(EXTRACTED INFORMATION)

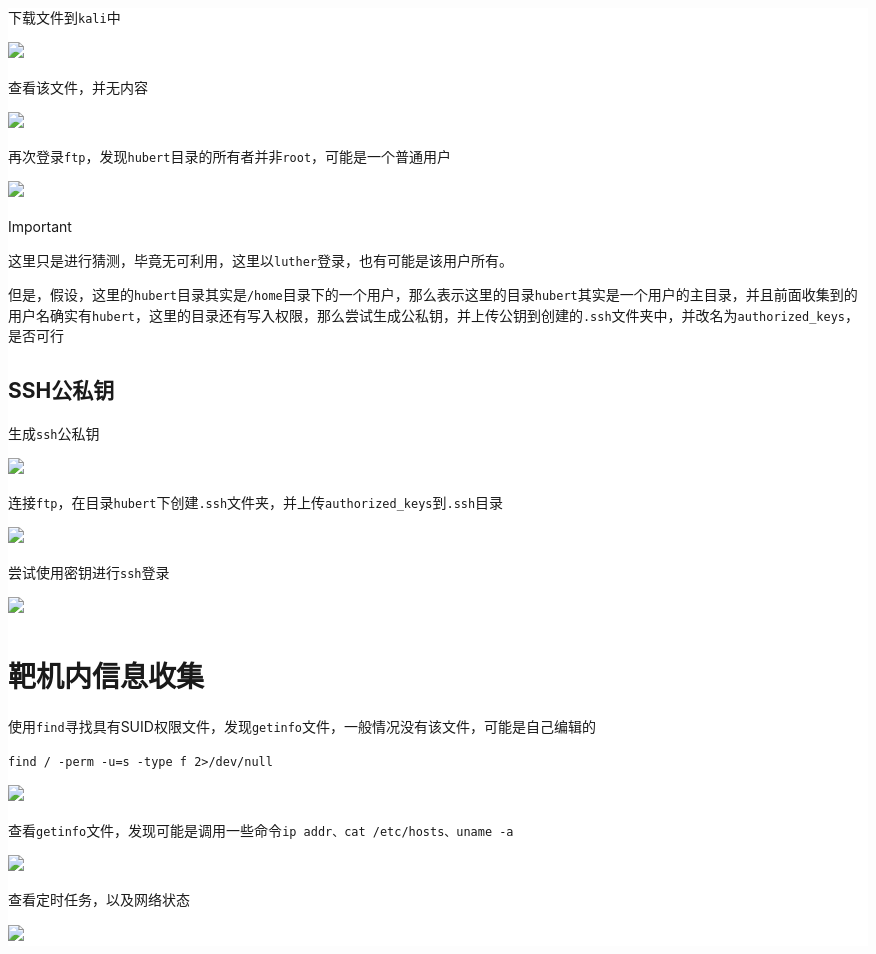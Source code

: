 下载文件到`kali`中

![](D:\stu\vulnhub\DriftingBlues靶场\pic-4\16.jpg)

查看该文件，并无内容

![](D:\stu\vulnhub\DriftingBlues靶场\pic-4\17.jpg)

再次登录`ftp`，发现`hubert`目录的所有者并非`root`，可能是一个普通用户

![](D:\stu\vulnhub\DriftingBlues靶场\pic-4\18.jpg)



> [!IMPORTANT]
>
> 这里只是进行猜测，毕竟无可利用，这里以`luther`登录，也有可能是该用户所有。
>
> 但是，假设，这里的`hubert`目录其实是`/home`目录下的一个用户，那么表示这里的目录`hubert`其实是一个用户的主目录，并且前面收集到的用户名确实有`hubert`，这里的目录还有写入权限，那么尝试生成公私钥，并上传公钥到创建的`.ssh`文件夹中，并改名为`authorized_keys`，是否可行



## SSH公私钥

生成`ssh`公私钥

![](D:\stu\vulnhub\DriftingBlues靶场\pic-4\19.jpg)

连接`ftp`，在目录`hubert`下创建`.ssh`文件夹，并上传`authorized_keys`到`.ssh`目录

![](D:\stu\vulnhub\DriftingBlues靶场\pic-4\20.jpg)

尝试使用密钥进行`ssh`登录

![](D:\stu\vulnhub\DriftingBlues靶场\pic-4\21.jpg)

# 靶机内信息收集

使用`find`寻找具有SUID权限文件，发现`getinfo`文件，一般情况没有该文件，可能是自己编辑的

```shell
find / -perm -u=s -type f 2>/dev/null
```

![](D:\stu\vulnhub\DriftingBlues靶场\pic-4\22.jpg)

查看`getinfo`文件，发现可能是调用一些命令`ip addr、cat /etc/hosts、uname -a`

![](D:\stu\vulnhub\DriftingBlues靶场\pic-4\23.jpg)

查看定时任务，以及网络状态

![](D:\stu\vulnhub\DriftingBlues靶场\pic-4\24.jpg)
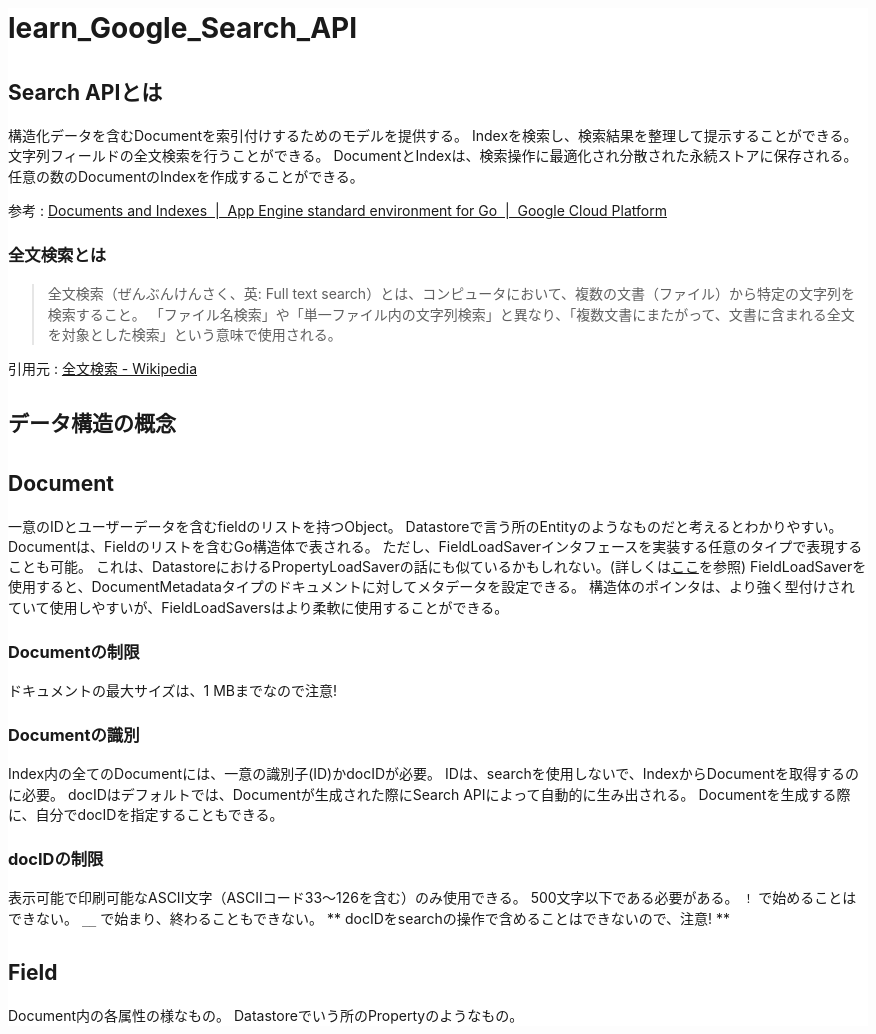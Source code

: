 # learn_Google_Search_API

## Search APIとは
構造化データを含むDocumentを索引付けするためのモデルを提供する。
Indexを検索し、検索結果を整理して提示することができる。
文字列フィールドの全文検索を行うことができる。
DocumentとIndexは、検索操作に最適化され分散された永続ストアに保存される。
任意の数のDocumentのIndexを作成することができる。

参考 : [Documents and Indexes  |  App Engine standard environment for Go  |  Google Cloud Platform](https://cloud.google.com/appengine/docs/standard/go/search/)

### 全文検索とは
> 全文検索（ぜんぶんけんさく、英: Full text search）とは、コンピュータにおいて、複数の文書（ファイル）から特定の文字列を検索すること。
「ファイル名検索」や「単一ファイル内の文字列検索」と異なり、「複数文書にまたがって、文書に含まれる全文を対象とした検索」という意味で使用される。

引用元 : [全文検索 - Wikipedia](https://ja.wikipedia.org/wiki/%E5%85%A8%E6%96%87%E6%A4%9C%E7%B4%A2)

## データ構造の概念
## Document
一意のIDとユーザーデータを含むfieldのリストを持つObject。
Datastoreで言う所のEntityのようなものだと考えるとわかりやすい。
Documentは、Fieldのリストを含むGo構造体で表される。
ただし、FieldLoadSaverインタフェースを実装する任意のタイプで表現することも可能。
これは、DatastoreにおけるPropertyLoadSaverの話にも似ているかもしれない。(詳しくは[ここ](https://qiita.com/Sekky0905/items/0a4c981ce5dbd0646226)を参照)
FieldLoadSaverを使用すると、DocumentMetadataタイプのドキュメントに対してメタデータを設定できる。
構造体のポインタは、より強く型付けされていて使用しやすいが、FieldLoadSaversはより柔軟に使用することができる。


### Documentの制限
ドキュメントの最大サイズは、1 MBまでなので注意!

### Documentの識別
Index内の全てのDocumentには、一意の識別子(ID)かdocIDが必要。
IDは、searchを使用しないで、IndexからDocumentを取得するのに必要。
docIDはデフォルトでは、Documentが生成された際にSearch APIによって自動的に生み出される。
Documentを生成する際に、自分でdocIDを指定することもできる。

### docIDの制限
表示可能で印刷可能なASCII文字（ASCIIコード33〜126を含む）のみ使用できる。
500文字以下である必要がある。
`！` で始めることはできない。
`__` で始まり、終わることもできない。
 ** docIDをsearchの操作で含めることはできないので、注意! ** 


## Field
Document内の各属性の様なもの。
Datastoreでいう所のPropertyのようなもの。
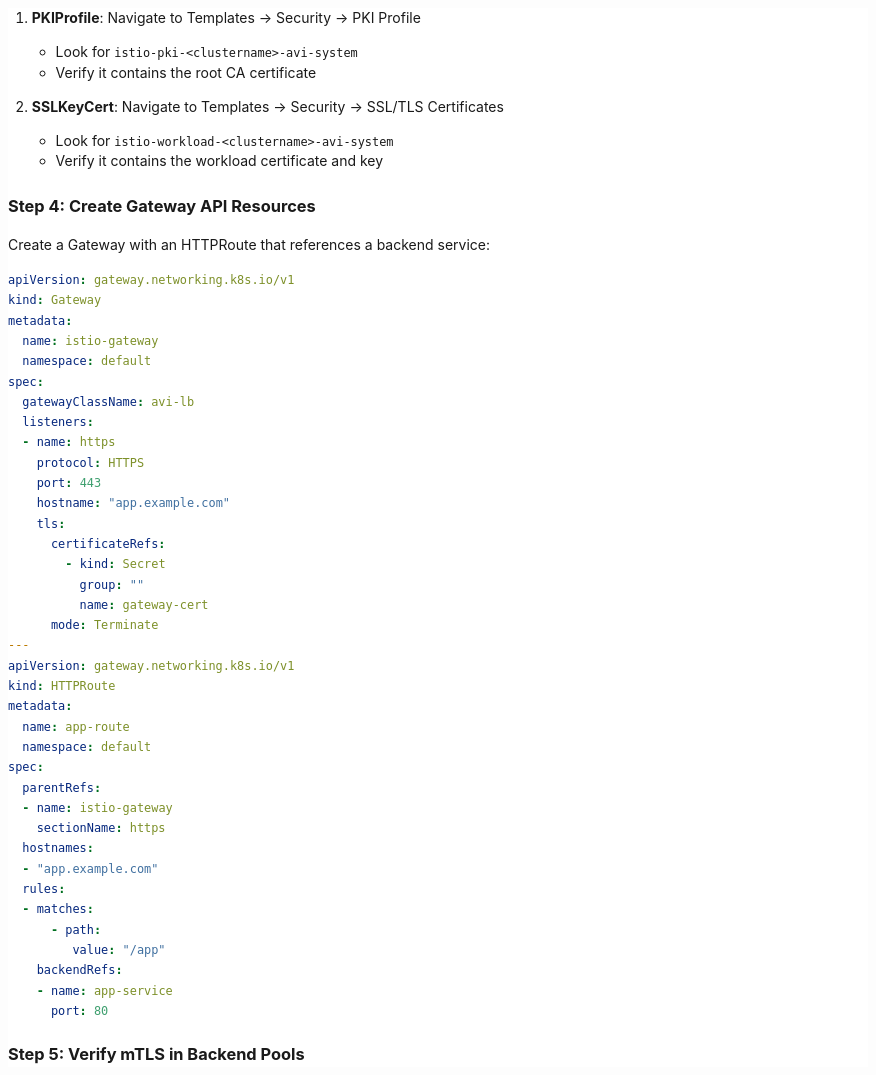 1. **PKIProfile**: Navigate to Templates → Security → PKI Profile
   - Look for `istio-pki-<clustername>-avi-system`
   - Verify it contains the root CA certificate

2. **SSLKeyCert**: Navigate to Templates → Security → SSL/TLS Certificates
   - Look for `istio-workload-<clustername>-avi-system`
   - Verify it contains the workload certificate and key

### Step 4: Create Gateway API Resources

Create a Gateway with an HTTPRoute that references a backend service:

```yaml
apiVersion: gateway.networking.k8s.io/v1
kind: Gateway
metadata:
  name: istio-gateway
  namespace: default
spec:
  gatewayClassName: avi-lb
  listeners:
  - name: https
    protocol: HTTPS
    port: 443
    hostname: "app.example.com"
    tls:
      certificateRefs:
        - kind: Secret
          group: ""
          name: gateway-cert
      mode: Terminate
---
apiVersion: gateway.networking.k8s.io/v1
kind: HTTPRoute
metadata:
  name: app-route
  namespace: default
spec:
  parentRefs:
  - name: istio-gateway
    sectionName: https
  hostnames:
  - "app.example.com"
  rules:
  - matches:
      - path:
         value: "/app"
    backendRefs:
    - name: app-service
      port: 80
```

### Step 5: Verify mTLS in Backend Pools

(End EXTRACTED INFORMATION)

> EXERCISE BRIEF:
Identify the lines of the entries containing the string "Verify". Copy each such line.

> ANSWER AREA:
   - Verify it contains the root CA certificate
   - Verify it contains the workload certificate and key
### Step 5: Verify mTLS in Backend Pools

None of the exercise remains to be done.